Le reazioni chimiche che producono molecole che incoraggiano il ripetersi della stessa reazione ancora e ancora sono chiamate reazioni autocatalitiche. In un nuovo studio pubblicato il 18 settembre sul Journal of the American Chemical Society , Zhen Peng, un ricercatore post-dottorato nel laboratorio Kaçar, e i suoi collaboratori hanno compilato 270 combinazioni di molecole – coinvolgendo atomi di tutti i gruppi e serie della tavola periodica – conper un’autocatalisi prolungata.

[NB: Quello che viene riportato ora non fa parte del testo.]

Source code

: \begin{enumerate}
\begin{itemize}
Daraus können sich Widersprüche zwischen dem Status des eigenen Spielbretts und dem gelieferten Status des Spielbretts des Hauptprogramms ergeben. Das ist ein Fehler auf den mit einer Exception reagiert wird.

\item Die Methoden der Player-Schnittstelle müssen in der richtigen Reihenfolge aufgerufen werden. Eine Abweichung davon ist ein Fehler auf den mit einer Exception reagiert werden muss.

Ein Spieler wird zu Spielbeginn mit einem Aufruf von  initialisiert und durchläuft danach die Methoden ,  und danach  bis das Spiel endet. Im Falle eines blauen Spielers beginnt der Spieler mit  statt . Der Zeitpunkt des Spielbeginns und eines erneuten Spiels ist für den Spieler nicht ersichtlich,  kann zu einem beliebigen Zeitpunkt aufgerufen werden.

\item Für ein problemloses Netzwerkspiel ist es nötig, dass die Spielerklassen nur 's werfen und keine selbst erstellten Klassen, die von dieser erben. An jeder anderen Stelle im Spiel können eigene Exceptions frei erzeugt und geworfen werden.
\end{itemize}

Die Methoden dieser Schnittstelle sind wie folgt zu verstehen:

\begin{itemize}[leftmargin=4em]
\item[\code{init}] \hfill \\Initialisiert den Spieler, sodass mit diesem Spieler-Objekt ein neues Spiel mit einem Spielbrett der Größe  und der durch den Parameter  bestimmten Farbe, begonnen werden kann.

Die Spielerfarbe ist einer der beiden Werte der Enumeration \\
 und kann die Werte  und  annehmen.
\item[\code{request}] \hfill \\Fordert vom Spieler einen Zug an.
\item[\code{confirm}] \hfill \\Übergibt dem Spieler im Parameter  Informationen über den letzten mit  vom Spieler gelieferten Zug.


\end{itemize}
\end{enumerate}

«Si pensava che questo tipo di reazioni fossero molto rare», dice Kaçar. “Stiamo invece dimostrando che non è così. Basta guardare nel posto giusto”.

I ricercatori hanno concentrato la loro ricerca su quelle che vengono chiamate reazioni di comproporzionamento. In queste reazioni, due composti che includono lo stesso elemento con un numero diverso di elettroni, o stati reattivi, si combinano per creare un nuovo composto in cui l’elemento si trova nel mezzo degli stati reattivi iniziali.

Per essere autocatalitico, il risultato della reazione deve anche avere materiali di partenza che permettano all’evento di ripetersi, per cui l’output diventa un nuovo input, afferma Zach Adam, coautore dello studio e geoscienziato dell’UW-Madison. Le reazioni di proporzionamento danno luogo a copie multiple di alcune delle molecole coinvolte, fornendo materiali per le fasi successive dell’autocatalisi.

«Non sapremo mai con certezza cosa sia successo esattamente su questo pianeta per generare la vita. Non abbiamo una macchina del tempo», dice Kaçar. «Ma, in una provetta, possiamo creare molteplici condizioni planetarie per capire in primo luogo come possono evolversi le dinamiche necessarie a sostenere la vita».

Lo studio può fornire un ausilio nell’individuazione dei candidati migliori su cui concentrare le osservazioni per la ricerca della vita su altri pianeti.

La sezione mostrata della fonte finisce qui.